The Drama and Shakespeare
This book provides an introduction to the dramatic traditions that Shakespeare inherited as he began his career as playwright. The theatre was both a commercial enterprise and a forum for literary experiment; the development of the stage and acting companies is discussed in the section on the stage.
Chapters in this book:
- Greek and Roman drama
- Moralities and Mysteries
- Early English history plays
- Early English tragedies
- Early English comedies
- Shakespeare's contemporaries
- Shakespeare's early reputation
Footnotes
-
Genre upon genre
Polonius tells Hamlet of the visiting players and their repertoire:
The best actors in the world, either for tragedy, comedy, history, pastoral, pastoral-comical, historical-pastoral, tragical-historical, tragical-comical- historical-pastoral; scene individible, or poem unlimited. Seneca cannot be too heavy, nor Plautus too light.

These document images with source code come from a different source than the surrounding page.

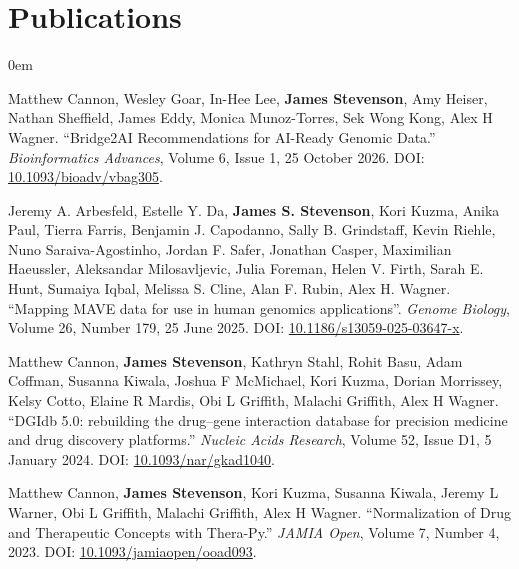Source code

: \documentclass[letterpaper,11pt]{article}
\begin{document}
\section{Publications}
\begin{addmargin}[1em]{0em}

    Matthew Cannon, Wesley Goar, In-Hee Lee, \textbf{James Stevenson}, Amy Heiser, Nathan Sheffield, James Eddy, Monica Munoz-Torres, Sek Wong Kong, Alex H Wagner. ``Bridge2AI Recommendations for AI-Ready Genomic Data.'' \emph{Bioinformatics Advances}, Volume 6, Issue 1, 25 October 2026. DOI: \href{https://doi.org/10.1093/bioadv/vbag305}{10.1093/bioadv/vbag305}.

\vspace{8pt}\par


Jeremy A. Arbesfeld, Estelle Y. Da, \textbf{James S. Stevenson}, Kori Kuzma, Anika Paul, Tierra Farris, Benjamin J. Capodanno, Sally B. Grindstaff, Kevin Riehle, Nuno Saraiva-Agostinho, Jordan F. Safer, Jonathan Casper, Maximilian Haeussler, Aleksandar Milosavljevic, Julia Foreman, Helen V. Firth, Sarah E. Hunt, Sumaiya Iqbal, Melissa S. Cline, Alan F. Rubin, Alex H. Wagner.
``Mapping MAVE data for use in human genomics applications''. \emph{Genome Biology}, Volume 26, Number 179, 25 June 2025. DOI: \href{https://doi.org/10.1186/s13059-025-03647-x}{10.1186/s13059-025-03647-x}.

\vspace{8pt}\par

Matthew Cannon, \textbf{James Stevenson}, Kathryn Stahl, Rohit Basu, Adam Coffman, Susanna Kiwala, Joshua F McMichael, Kori Kuzma, Dorian Morrissey, Kelsy Cotto, Elaine R Mardis, Obi L Griffith, Malachi Griffith, Alex H Wagner.
``DGIdb 5.0: rebuilding the drug–gene interaction database for precision medicine and drug discovery platforms.'' \emph{Nucleic Acids Research}, Volume 52, Issue D1, 5 January 2024. DOI: \href{https://doi.org/10.1093/nar/gkad1040}{10.1093/nar/gkad1040}.

\vspace{8pt}\par

Matthew Cannon, \textbf{James Stevenson}, Kori Kuzma, Susanna Kiwala, Jeremy L Warner, Obi L Griffith, Malachi Griffith, Alex H Wagner.
``Normalization of Drug and Therapeutic Concepts with Thera-Py.'' \emph{JAMIA Open}, Volume 7, Number 4, 2023. DOI: \href{https://doi.org/10.1093/jamiaopen/ooad093}{10.1093/jamiaopen/ooad093}.

\end{addmargin}
\end{document}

(Hamlet, 2. 2. 400-411)- scene individible
-
Refers to those plays in which the scene stays the same
throughout and the action lasts no more than a day;
generally true of classical drama.
- poem unlimited
- A play which allows no limit on the number of places represented, or on the time represented in the plot. Sir Philip Sidney commented disparagingly of early English drama for what he saw as a fault.